→ **Work to be completed**
Your output should be the complete listing, word for word, with no pictures in it.

+++ Listed records +++

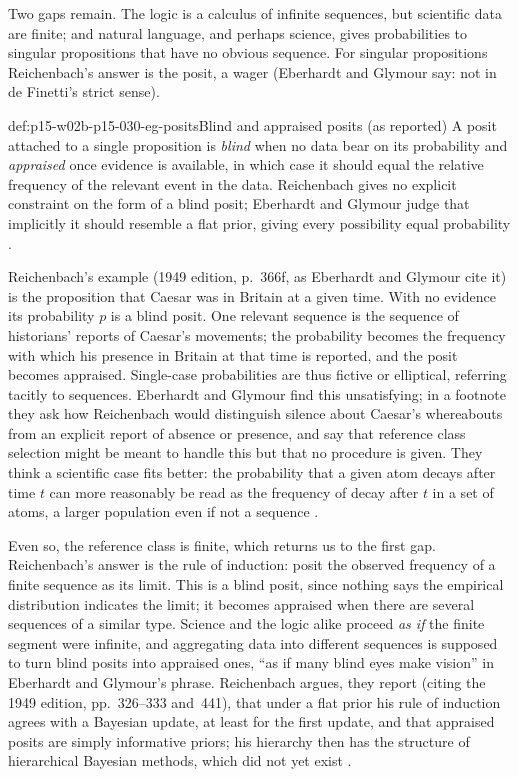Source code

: Two gaps remain. The logic is a calculus of infinite sequences, but
scientific data are finite; and natural language, and perhaps science,
gives probabilities to singular propositions that have no obvious
sequence. For singular propositions Reichenbach's answer is the posit, a
wager (Eberhardt and Glymour say: not in de Finetti's strict sense).

\begin{hbdefinition}{def:p15-w02b-p15-030-eg-posits}{Blind and appraised posits (as reported)}
A posit attached to a single proposition is \emph{blind} when no data
bear on its probability and \emph{appraised} once evidence is available,
in which case it should equal the relative frequency of the relevant
event in the data. Reichenbach gives no explicit constraint on the form
of a blind posit; Eberhardt and Glymour judge that implicitly it should resemble a
flat prior, giving every possibility equal probability
\cite[p.~373]{EberhardtGlymour2011ReichenbachReading}.
\end{hbdefinition}

Reichenbach's example (1949 edition, p.~366f, as Eberhardt and Glymour cite it) is
the proposition that Caesar was in Britain at a given time. With no
evidence its probability \(p\) is a blind posit. One relevant sequence is
the sequence of historians' reports of Caesar's movements; the
probability becomes the frequency with which his presence in Britain at
that time is reported, and the posit becomes appraised. Single-case
probabilities are thus fictive or elliptical, referring tacitly to
sequences. Eberhardt and Glymour find this unsatisfying; in a footnote they ask
how Reichenbach would distinguish silence about Caesar's whereabouts
from an explicit report of absence or presence, and say that reference
class selection might be meant to handle this but that no procedure is
given. They think a scientific case fits better: the probability that a
given atom decays after time \(t\) can more reasonably be read as the
frequency of decay after \(t\) in a set of atoms, a larger population
even if not a sequence \cite[pp.~373--374 and n.~9]{EberhardtGlymour2011ReichenbachReading}.

Even so, the reference class is finite, which returns us to the first
gap. Reichenbach's answer is the rule of induction: posit the observed
frequency of a finite sequence as its limit. This is a blind posit, since
nothing says the empirical distribution indicates the limit; it becomes
appraised when there are several sequences of a similar type. Science
and the logic alike proceed \emph{as if} the finite segment were
infinite, and aggregating data into different sequences is supposed to
turn blind posits into appraised ones, ``as if many blind eyes make
vision'' in Eberhardt and Glymour's phrase. Reichenbach argues, they report (citing
the 1949 edition, pp.~326--333 and~441), that under a flat prior his rule
of induction agrees with a Bayesian update, at least for the first
update, and that appraised posits are simply informative priors; his
hierarchy then has the structure of hierarchical Bayesian methods, which
did not yet exist \cite[p.~374 and n.~10]{EberhardtGlymour2011ReichenbachReading}.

+++

→ **Answer box**
Source code

: Two gaps remain. The logic is a calculus of infinite sequences, but
scientific data are finite; and natural language, and perhaps science,
gives probabilities to singular propositions that have no obvious
sequence. For singular propositions Reichenbach's answer is the posit, a
wager (Eberhardt and Glymour say: not in de Finetti's strict sense).

\begin{hbdefinition}{def:p15-w02b-p15-030-eg-posits}{Blind and appraised posits (as reported)}
A posit attached to a single proposition is \emph{blind} when no data
bear on its probability and \emph{appraised} once evidence is available,
in which case it should equal the relative frequency of the relevant
event in the data. Reichenbach gives no explicit constraint on the form
of a blind posit; Eberhardt and Glymour judge that implicitly it should resemble a
flat prior, giving every possibility equal probability
\cite[p.~373]{EberhardtGlymour2011ReichenbachReading}.
\end{hbdefinition}

Reichenbach's example (1949 edition, p.~366f, as Eberhardt and Glymour cite it) is
the proposition that Caesar was in Britain at a given time. With no
evidence its probability \(p\) is a blind posit. One relevant sequence is
the sequence of historians' reports of Caesar's movements; the
probability becomes the frequency with which his presence in Britain at
that time is reported, and the posit becomes appraised. Single-case
probabilities are thus fictive or elliptical, referring tacitly to
sequences. Eberhardt and Glymour find this unsatisfying; in a footnote they ask
how Reichenbach would distinguish silence about Caesar's whereabouts
from an explicit report of absence or presence, and say that reference
class selection might be meant to handle this but that no procedure is
given. They think a scientific case fits better: the probability that a
given atom decays after time \(t\) can more reasonably be read as the
frequency of decay after \(t\) in a set of atoms, a larger population
even if not a sequence \cite[pp.~373--374 and n.~9]{EberhardtGlymour2011ReichenbachReading}.

Even so, the reference class is finite, which returns us to the first
gap. Reichenbach's answer is the rule of induction: posit the observed
frequency of a finite sequence as its limit. This is a blind posit, since
nothing says the empirical distribution indicates the limit; it becomes
appraised when there are several sequences of a similar type. Science
and the logic alike proceed \emph{as if} the finite segment were
infinite, and aggregating data into different sequences is supposed to
turn blind posits into appraised ones, ``as if many blind eyes make
vision'' in Eberhardt and Glymour's phrase. Reichenbach argues, they report (citing
the 1949 edition, pp.~326--333 and~441), that under a flat prior his rule
of induction agrees with a Bayesian update, at least for the first
update, and that appraised posits are simply informative priors; his
hierarchy then has the structure of hierarchical Bayesian methods, which
did not yet exist \cite[p.~374 and n.~10]{EberhardtGlymour2011ReichenbachReading}.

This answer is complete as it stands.